Sonntag, 2. Dezember 2012

Kurzgeschichte






Das Meer


Stürme toben, doch mein Innerstes ist ruhig.
Wellen schlagen, doch das Herz bleibt still.
Wind braust auf, doch kein Schrei kommt über meine Lippen.
Kalte Meeresluft druchdringt meinen Körper, doch ich bemerke sie nicht, denn ich bin umgeben von Eis, das sich duch meine Venen zieht.

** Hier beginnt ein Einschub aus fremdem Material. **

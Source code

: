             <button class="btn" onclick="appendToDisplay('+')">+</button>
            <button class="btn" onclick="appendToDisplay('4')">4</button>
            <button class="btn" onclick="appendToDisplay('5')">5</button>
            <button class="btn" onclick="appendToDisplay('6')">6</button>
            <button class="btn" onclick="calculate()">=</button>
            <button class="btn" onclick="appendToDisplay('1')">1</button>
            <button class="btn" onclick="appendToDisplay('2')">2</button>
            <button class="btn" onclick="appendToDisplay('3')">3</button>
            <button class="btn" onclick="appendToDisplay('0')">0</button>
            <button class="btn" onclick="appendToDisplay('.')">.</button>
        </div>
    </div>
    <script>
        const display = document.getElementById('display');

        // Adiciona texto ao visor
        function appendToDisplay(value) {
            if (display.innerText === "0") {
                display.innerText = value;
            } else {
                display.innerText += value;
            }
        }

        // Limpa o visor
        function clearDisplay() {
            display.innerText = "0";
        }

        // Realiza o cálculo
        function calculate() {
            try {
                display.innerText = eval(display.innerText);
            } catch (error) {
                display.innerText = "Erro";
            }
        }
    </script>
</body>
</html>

Das Kreischen der Möwen verendet als ein kleiner Hauch in meinem Ohr, weit weg ,als ob ich nicht hier wäre. Leere füllt mich aus und kein einizger Funken, kann mich zum Leben anfachen.
Denn nichts hat eine Bedeutung außer Du.
Doch du bist fort!
Ohne zurückzuschauen. Ohne eine Träne. Ohne Mitleid. Du bist fort, und wirst nicht wiederkehren....
Kein Zurück, aber auch auch keine Zukunft.
Denn du bist genauso leer wie ich es bin,
Jedoch mit einem Unterschied......ich lebe und du nicht! 
Dein Herz schlägt nicht mehr im Rhytmus der Wellen.

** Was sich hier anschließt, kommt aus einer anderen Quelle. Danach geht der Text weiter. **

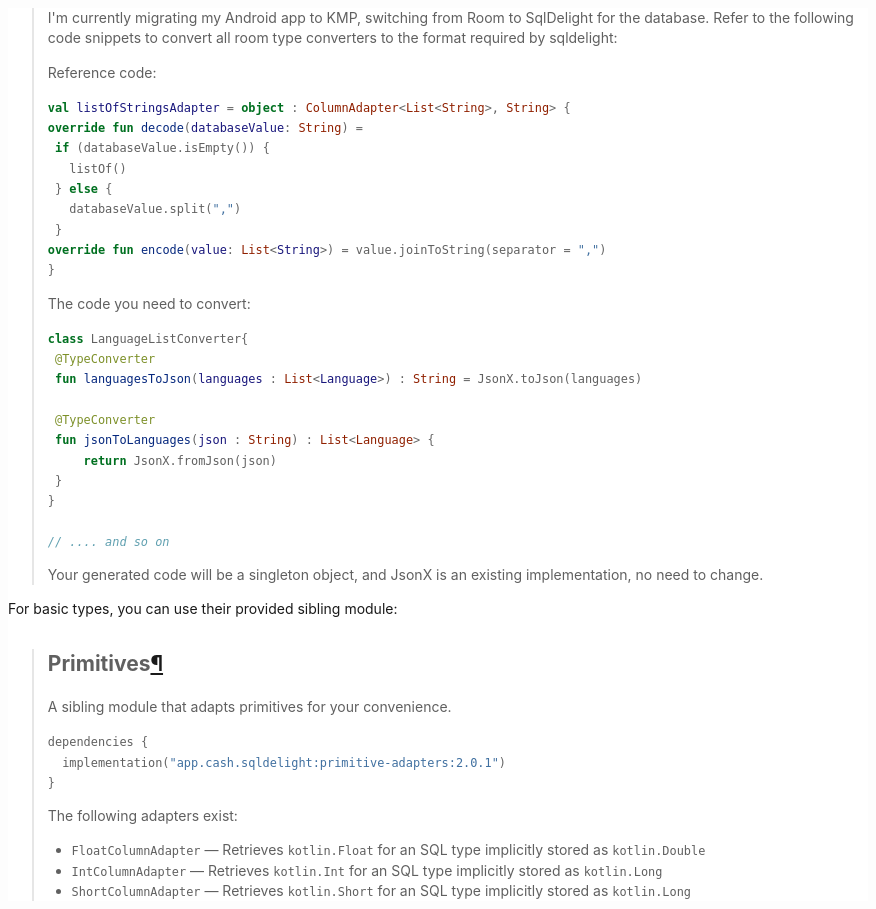 > I'm currently migrating my Android app to KMP, switching from Room to SqlDelight for the database. Refer to the following code snippets to convert all room type converters to the format required by sqldelight:
>
> Reference code:
>
> ```kotlin
> val listOfStringsAdapter = object : ColumnAdapter<List<String>, String> {
> override fun decode(databaseValue: String) =
>  if (databaseValue.isEmpty()) {
>    listOf()
>  } else {
>    databaseValue.split(",")
>  }
> override fun encode(value: List<String>) = value.joinToString(separator = ",")
> }
> ```
>
> The code you need to convert:
>
> ```kotlin
> class LanguageListConverter{
>  @TypeConverter
>  fun languagesToJson(languages : List<Language>) : String = JsonX.toJson(languages)
> 
>  @TypeConverter
>  fun jsonToLanguages(json : String) : List<Language> {
>      return JsonX.fromJson(json)
>  }
> }
> 
> // .... and so on
> ```
> Your generated code will be a singleton object, and JsonX is an existing implementation, no need to change.

For basic types, you can use their provided sibling module:

> ## Primitives[¶](https://cashapp.github.io/sqldelight/2.0.1/multiplatform_sqlite/types/#primitives)
>
> A sibling module that adapts primitives for your convenience.
>
> ```kotlin
> dependencies {
> 	implementation("app.cash.sqldelight:primitive-adapters:2.0.1")
> }
> ```
>
> The following adapters exist:
>
> - `FloatColumnAdapter` — Retrieves `kotlin.Float` for an SQL type implicitly stored as `kotlin.Double`
> - `IntColumnAdapter` — Retrieves `kotlin.Int` for an SQL type implicitly stored as `kotlin.Long`
> - `ShortColumnAdapter` — Retrieves `kotlin.Short` for an SQL type implicitly stored as `kotlin.Long`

Das Brausen des Windes wird nicht mehr deine Schreie verwehen.
Und die kalte Meeresluft wird dir nicht mehr weh tun, denn dein Körper ist bereits steif und taub von der Kälte. 
Das Kreischen der Möwen wird der letzte Laut in deinen Ohren gewesen sein- denn du bist tot.
Gestorben in den Tiefen des Meeres.

Mein Herz weinte nicht als ich zusah, wie du ertranktest. 
Meine Lippen waren nicht bewegungslos, nein, denn ich habe gelacht.
Meine Ohren waren nicht taub, als du um Hilfe riefst, doch mein Innerstes blieb ruhig und still.
Denn ich wusste nur ohne Dich, würde ich diese Leere ertragen können. 
Denn du warst derjenige der mich zuerst verlassen hat.
Damals als du gegangen warst , bist du gestorben....
Deine Seele, dein Herz, deine Liebe. 
Zurück blieb nur dein Körper, eine Hülle, desse ich mich nun entledigt habe,

Ich schaue hinaus auf das Meer und seufze.
Ich bin frei und kann endlich wieder Leben.
Mit einem wohligen Schauder, breite ich die Arme aus und lasse mich fallen.
Ich fliege wie ein Vogel, wie die Möwen.
Bin wie der Stum der zum Meer zieht.
Bin mit Wasser erfüllt, als ich im Meer aufschlage und bemerke die Kälte die mich durchdringt.
Endlich kann ich fühlen, ich kann Leben im Tode.
Denn nun bin ich frei....
 

1 Kommentar:

  1. aaaah, wie schööööön!

    Wünsche dir einen schönen 1 Advent!